Research Paper Volume 12, Issue 12 pp 11967—11989
Establishment of a novel risk score model by comprehensively analyzing the immunogen database of bladder cancer to indicate clinical significance and predict prognosis
- 1 Department of Andrology, The First Hospital of Jilin University, Jilin, China
- 2 Department of Urology, The First Hospital of Jilin University, Jilin, China
- 3 Department of Nephrology, The First Hospital of Jilin University, Jilin, China
- 4 Department of Urology, The First Affiliated Hospital of Chongqing Medical University, Chongqing, China
Received: January 5, 2020 Accepted: May 1, 2020 Published: June 22, 2020https://doi.org/10.18632/aging.103364
How to Cite
Copyright © 2020 Liu et al. This is an open-access article distributed under the terms of the Creative Commons Attribution License (CC BY 3.0), which permits unrestricted use, distribution, and reproduction in any medium, provided the original author and source are credited.

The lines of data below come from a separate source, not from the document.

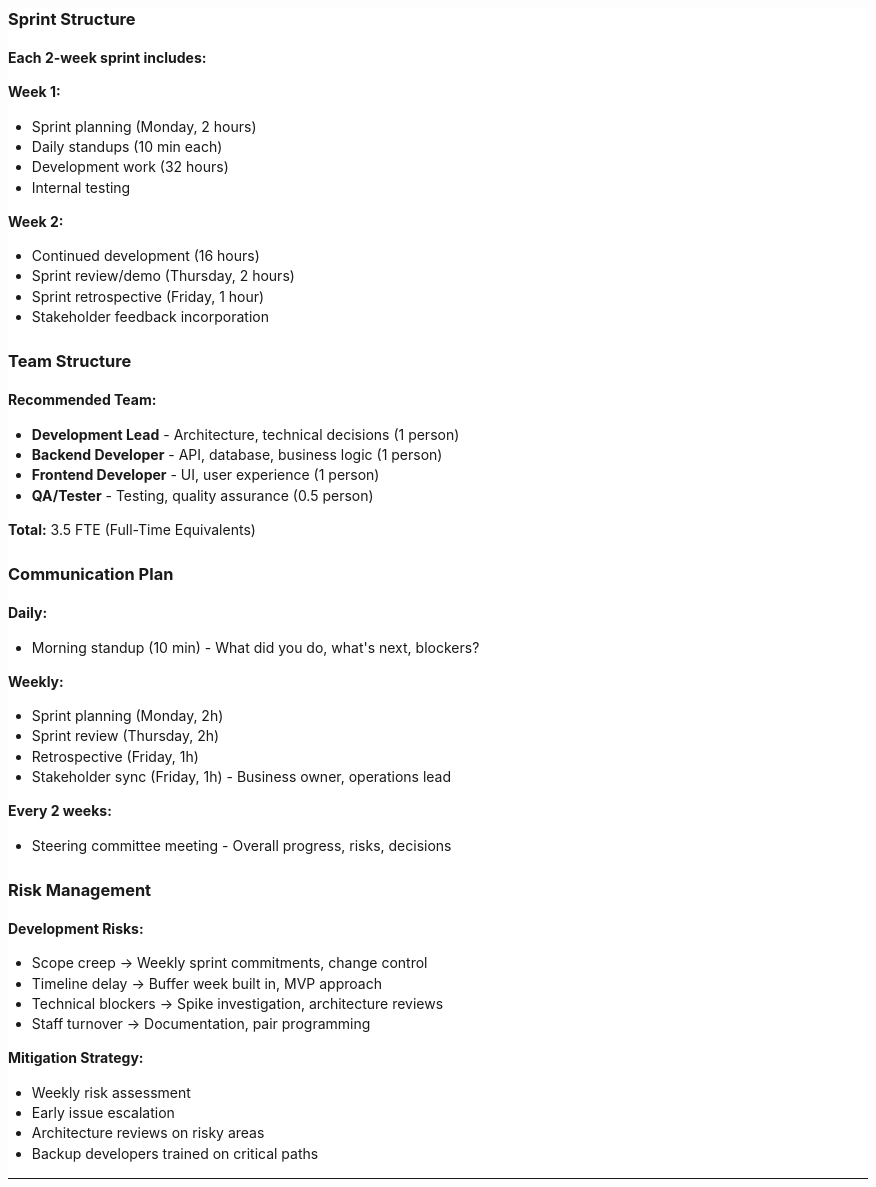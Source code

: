 ### Sprint Structure

**Each 2-week sprint includes:**

**Week 1:**
- Sprint planning (Monday, 2 hours)
- Daily standups (10 min each)
- Development work (32 hours)
- Internal testing

**Week 2:**
- Continued development (16 hours)
- Sprint review/demo (Thursday, 2 hours)
- Sprint retrospective (Friday, 1 hour)
- Stakeholder feedback incorporation

### Team Structure

**Recommended Team:**
- **Development Lead** - Architecture, technical decisions (1 person)
- **Backend Developer** - API, database, business logic (1 person)
- **Frontend Developer** - UI, user experience (1 person)
- **QA/Tester** - Testing, quality assurance (0.5 person)

**Total:** 3.5 FTE (Full-Time Equivalents)

### Communication Plan

**Daily:**
- Morning standup (10 min) - What did you do, what's next, blockers?

**Weekly:**
- Sprint planning (Monday, 2h)
- Sprint review (Thursday, 2h)
- Retrospective (Friday, 1h)
- Stakeholder sync (Friday, 1h) - Business owner, operations lead

**Every 2 weeks:**
- Steering committee meeting - Overall progress, risks, decisions

### Risk Management

**Development Risks:**
- Scope creep → Weekly sprint commitments, change control
- Timeline delay → Buffer week built in, MVP approach
- Technical blockers → Spike investigation, architecture reviews
- Staff turnover → Documentation, pair programming

**Mitigation Strategy:**
- Weekly risk assessment
- Early issue escalation
- Architecture reviews on risky areas
- Backup developers trained on critical paths

---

Background: Bladder cancer (BCa) has the highest incidence of aggressive malignant tumors in the urogenital system and is the ninth most common cancer worldwide. Immune function-related genes (IFRGs), which are plentiful in immune cells and the immune microenvironment (IME), have the potential to assess prognosis and predict the efficacy of immunotherapy. A complete and significant immunogenomic analysis based on abundant BCa genetic samples from The Cancer Genome Atlas (TCGA) will provide insight into the field.
Results: A total of 57 differentially expressed IFRGs were significantly associated with the clinical outcomes of patients with BCa. Functional enrichment analysis showed that these genes actively participated in the KEGG pathway of human cytomegalovirus infection. Based on the IFRGs (CALR, MMP9, PAEP, RBP7, STAT1, CACYBP, ANHAK, RAC3, SLIT2, EDNRA, IGF1, NAMPT, NTF3, PPY, ADRB2 and SH3BP2), the risk scores were calculated to predict survival and reveal the relationships with age, sex, grade, staging, T-stage, N-stage, and M-stage. Interestingly, IFRG-based risk scores (IRRSs) reflected the infiltration of several types of immune cells. The expression of CACYBP was more significant in grade 3, T3 and T4 stages than in earlier grades and T-stages.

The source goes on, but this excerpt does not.